The general wisdom is that negative results are harder to publish than one that show an experimental manipulation did have an statistically significant effect (“p < 0.05”). Anecdotally, the paper of mine that had the longest, toughest slog to publication was one with negative results.
Is the solution to this problem to create another journal? No.
First, we already have journals in biology that specifically say in their titles that they exist to publish negative results. We have the Journal of Negative Results in BioMedicine (started 2002) and Journal of Negative Results - Ecology & Evolutionary Biology (started 2004).
Second, we have journals that, while not specifically created to accept negative results, specifically include publication of negative results in their editorial mandate. Usually, this is phrased as “reviewed only for technical soundness, not perceived importance,” and these have become known as “megajournals” (regardless of how many papers they actually publish). This format, pioneered by PLOS ONE, is still quite new. Several megajournals are less than five years old (click to enlarge pic below).
The age of these journals is important to consider when talking about publishing negative results. In my experience, many academics take a long time to realize when the publishing landscape has changed. For example, I have been in many discussions with scientists who are actively publishing, active on social media, who mistakenly believe that “open access” is synonymous with “article processing charge” (APC).
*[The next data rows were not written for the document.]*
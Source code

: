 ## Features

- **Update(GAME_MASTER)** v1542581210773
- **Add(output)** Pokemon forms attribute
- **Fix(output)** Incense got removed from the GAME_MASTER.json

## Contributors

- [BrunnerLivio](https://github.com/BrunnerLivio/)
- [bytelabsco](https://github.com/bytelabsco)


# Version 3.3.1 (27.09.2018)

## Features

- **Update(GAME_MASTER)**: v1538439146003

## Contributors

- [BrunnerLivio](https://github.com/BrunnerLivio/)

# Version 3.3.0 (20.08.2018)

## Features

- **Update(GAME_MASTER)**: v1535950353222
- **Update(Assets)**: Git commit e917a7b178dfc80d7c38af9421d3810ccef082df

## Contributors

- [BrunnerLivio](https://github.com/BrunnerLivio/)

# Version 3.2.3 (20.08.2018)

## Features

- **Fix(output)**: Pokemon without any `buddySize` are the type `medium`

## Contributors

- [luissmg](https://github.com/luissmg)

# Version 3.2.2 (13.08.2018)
This is incorrect.
It takes time to change academics’ publishing habits. Five years is not enough to see how the creation of these journals affects the publication of negative results.
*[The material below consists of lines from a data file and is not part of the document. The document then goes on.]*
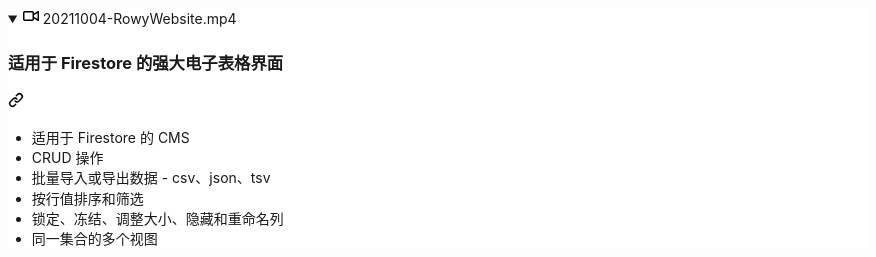 <details open="" class="details-reset border rounded-2">
  <summary class="px-3 py-2">
    <svg aria-hidden="true" height="16" viewBox="0 0 16 16" version="1.1" width="16" data-view-component="true" class="octicon octicon-device-camera-video">
    <path d="M16 3.75v8.5a.75.75 0 0 1-1.136.643L11 10.575v.675A1.75 1.75 0 0 1 9.25 13h-7.5A1.75 1.75 0 0 1 0 11.25v-6.5C0 3.784.784 3 1.75 3h7.5c.966 0 1.75.784 1.75 1.75v.675l3.864-2.318A.75.75 0 0 1 16 3.75Zm-6.5 1a.25.25 0 0 0-.25-.25h-7.5a.25.25 0 0 0-.25.25v6.5c0 .138.112.25.25.25h7.5a.25.25 0 0 0 .25-.25v-6.5ZM11 8.825l3.5 2.1v-5.85l-3.5 2.1Z"></path>
</svg>
    <span aria-label="视频描述 20211004-RowyWebsite.mp4" class="m-1" _mstaria-label="1218763" _msthash="334" _msttexthash="497458">20211004-RowyWebsite.mp4</span>
    <span class="dropdown-caret"></span>
  </summary>

  <video src="https://private-user-images.githubusercontent.com/307298/157185793-f67511cd-7b7b-4229-9589-d7defbf7a63f.mp4?jwt=eyJhbGciOiJIUzI1NiIsInR5cCI6IkpXVCJ9.eyJpc3MiOiJnaXRodWIuY29tIiwiYXVkIjoicmF3LmdpdGh1YnVzZXJjb250ZW50LmNvbSIsImtleSI6ImtleTUiLCJleHAiOjE3MzE1NTE2NTcsIm5iZiI6MTczMTU1MTM1NywicGF0aCI6Ii8zMDcyOTgvMTU3MTg1NzkzLWY2NzUxMWNkLTdiN2ItNDIyOS05NTg5LWQ3ZGVmYmY3YTYzZi5tcDQ_WC1BbXotQWxnb3JpdGhtPUFXUzQtSE1BQy1TSEEyNTYmWC1BbXotQ3JlZGVudGlhbD1BS0lBVkNPRFlMU0E1M1BRSzRaQSUyRjIwMjQxMTE0JTJGdXMtZWFzdC0xJTJGczMlMkZhd3M0X3JlcXVlc3QmWC1BbXotRGF0ZT0yMDI0MTExNFQwMjI5MTdaJlgtQW16LUV4cGlyZXM9MzAwJlgtQW16LVNpZ25hdHVyZT04MDhmMDBjMTczYmYxOGM0MzYzN2M3YzE0ZTliNTlhZWM0YzhhYzJiNTBiM2JjZTE1MjZjMTJlMTZkYzA3ZTkyJlgtQW16LVNpZ25lZEhlYWRlcnM9aG9zdCJ9.s5e1t-N1jyxLTTdTp6bG7lt-XicW8yJX2O9BuDJeApM" data-canonical-src="https://private-user-images.githubusercontent.com/307298/157185793-f67511cd-7b7b-4229-9589-d7defbf7a63f.mp4?jwt=eyJhbGciOiJIUzI1NiIsInR5cCI6IkpXVCJ9.eyJpc3MiOiJnaXRodWIuY29tIiwiYXVkIjoicmF3LmdpdGh1YnVzZXJjb250ZW50LmNvbSIsImtleSI6ImtleTUiLCJleHAiOjE3MzE1NTE2NTcsIm5iZiI6MTczMTU1MTM1NywicGF0aCI6Ii8zMDcyOTgvMTU3MTg1NzkzLWY2NzUxMWNkLTdiN2ItNDIyOS05NTg5LWQ3ZGVmYmY3YTYzZi5tcDQ_WC1BbXotQWxnb3JpdGhtPUFXUzQtSE1BQy1TSEEyNTYmWC1BbXotQ3JlZGVudGlhbD1BS0lBVkNPRFlMU0E1M1BRSzRaQSUyRjIwMjQxMTE0JTJGdXMtZWFzdC0xJTJGczMlMkZhd3M0X3JlcXVlc3QmWC1BbXotRGF0ZT0yMDI0MTExNFQwMjI5MTdaJlgtQW16LUV4cGlyZXM9MzAwJlgtQW16LVNpZ25hdHVyZT04MDhmMDBjMTczYmYxOGM0MzYzN2M3YzE0ZTliNTlhZWM0YzhhYzJiNTBiM2JjZTE1MjZjMTJlMTZkYzA3ZTkyJlgtQW16LVNpZ25lZEhlYWRlcnM9aG9zdCJ9.s5e1t-N1jyxLTTdTp6bG7lt-XicW8yJX2O9BuDJeApM" controls="controls" muted="muted" class="d-block rounded-bottom-2 border-top width-fit" style="max-height:640px; min-height: 200px">

  </video>
</details>


<div class="markdown-heading" dir="auto"><h3 tabindex="-1" class="heading-element" dir="auto" _msttexthash="87954529" _msthash="335">适用于 Firestore 的强大电子表格界面</h3><a id="user-content-powerful-spreadsheet-interface-for-firestore" class="anchor" aria-label="永久链接：Firestore 的强大电子表格界面" href="#powerful-spreadsheet-interface-for-firestore" _mstaria-label="2161159" _msthash="336"><svg class="octicon octicon-link" viewBox="0 0 16 16" version="1.1" width="16" height="16" aria-hidden="true"><path d="m7.775 3.275 1.25-1.25a3.5 3.5 0 1 1 4.95 4.95l-2.5 2.5a3.5 3.5 0 0 1-4.95 0 .751.751 0 0 1 .018-1.042.751.751 0 0 1 1.042-.018 1.998 1.998 0 0 0 2.83 0l2.5-2.5a2.002 2.002 0 0 0-2.83-2.83l-1.25 1.25a.751.751 0 0 1-1.042-.018.751.751 0 0 1-.018-1.042Zm-4.69 9.64a1.998 1.998 0 0 0 2.83 0l1.25-1.25a.751.751 0 0 1 1.042.018.751.751 0 0 1 .018 1.042l-1.25 1.25a3.5 3.5 0 1 1-4.95-4.95l2.5-2.5a3.5 3.5 0 0 1 4.95 0 .751.751 0 0 1-.018 1.042.751.751 0 0 1-1.042.018 1.998 1.998 0 0 0-2.83 0l-2.5 2.5a1.998 1.998 0 0 0 0 2.83Z"></path></svg></a></div>
<ul dir="auto">
<li _msttexthash="16557437" _msthash="337">适用于 Firestore 的 CMS</li>
<li _msttexthash="6892821" _msthash="338">CRUD 操作</li>
<li _msttexthash="39668733" _msthash="339">批量导入或导出数据 - csv、json、tsv</li>
<li _msttexthash="30538573" _msthash="340">按行值排序和筛选</li>
<li _msttexthash="91953927" _msthash="341">锁定、冻结、调整大小、隐藏和重命名列</li>
<li _msttexthash="33387614" _msthash="342">同一集合的多个视图</li>
</ul>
And more journals are on the way. The Society for the Study of Evolution has Evolution Letters coming, and Society for Integrative and Comparative Biology has an open access journal coming (though it seems likely these will review for “impact,” not only for technical soundness).
I do realize that some journals are better at upholding this editorial standard than others. For example, sometimes PLOS ONE reviewers have sent back reviews considering “importance” of the findings, even though the journal tells them not to do that.
In biology, you probably have at least six perfectly respectable journals that happily publish negative results. This is why I contend that we do not need to create new journals for negative results. We need to use the ones we have.
I think the underlying problem with discussions of negative results is that we talk about “negative results” as though they were all the same, scientifically: “no effect.” All negative results are not equivalent; some are more interesting than others. Below is a crude first attempt to rank them.
- Negative results that refute strongly held hypotheses. Physicists hypothesized that space contained an aether. Nope. Harry Whittington though the Burgess Shale fossil, Opabinia, was an arthropod. Nope. That was just a big old bunch of negative results. But they were clearly recognized as important in getting us off the wrong path.
- Negative results that fail to replicate an effect. These are tricky. We all recognize that replication is important, but how we react to them differs. Sometimes, failure to replicate is seen as important is demonstrating incorrect claims (like Rosie Redfield and others showing that GFAJ-1 bacteria, sometimes referred to as “arsenic life”, did indeed have phosphorus in its DNA rather than arsenic as initially claimed). Sometimes, failure to replicate can be dismissed as technical incompetence. (The “Tiger Woods” explanation.)
- “Hey, I wonder if...” (HIWI*) negative results. These are negative results that have no strong hypotheses driving the experimental outcome. Like asking, “What is the effect of gamma rays on man-in-the-moon marigolds?” Well, do you have any reason to believe that gamma rays would affect the marigolds differently than other organisms? If you don’t, negative results are deeply uninteresting.
In other words, that results are negative has very little bearing on how people view their importance. The importance of the hypothesis that underlies those negative results play a much bigger role in whether people are liable to think those negative results are interesting.
That is, even if you have another journal specifically for negative results, people are still going to think some results are more interesting and publishable than others. People whose negative results fall into the HIWI category (which may be a lot of those experiments) are still going to have a rough ride in publication, even for journals that consider negative results.
External links
Garraway L. 2017. Remember why we work on cancer. Nature 543(7647): 613–615. http://dx.doi.org/10.1038/543613a (Source of the “Tiger Woods” metaphor)
* In my head, “HIWI” rhymes with “Wi-Fi.”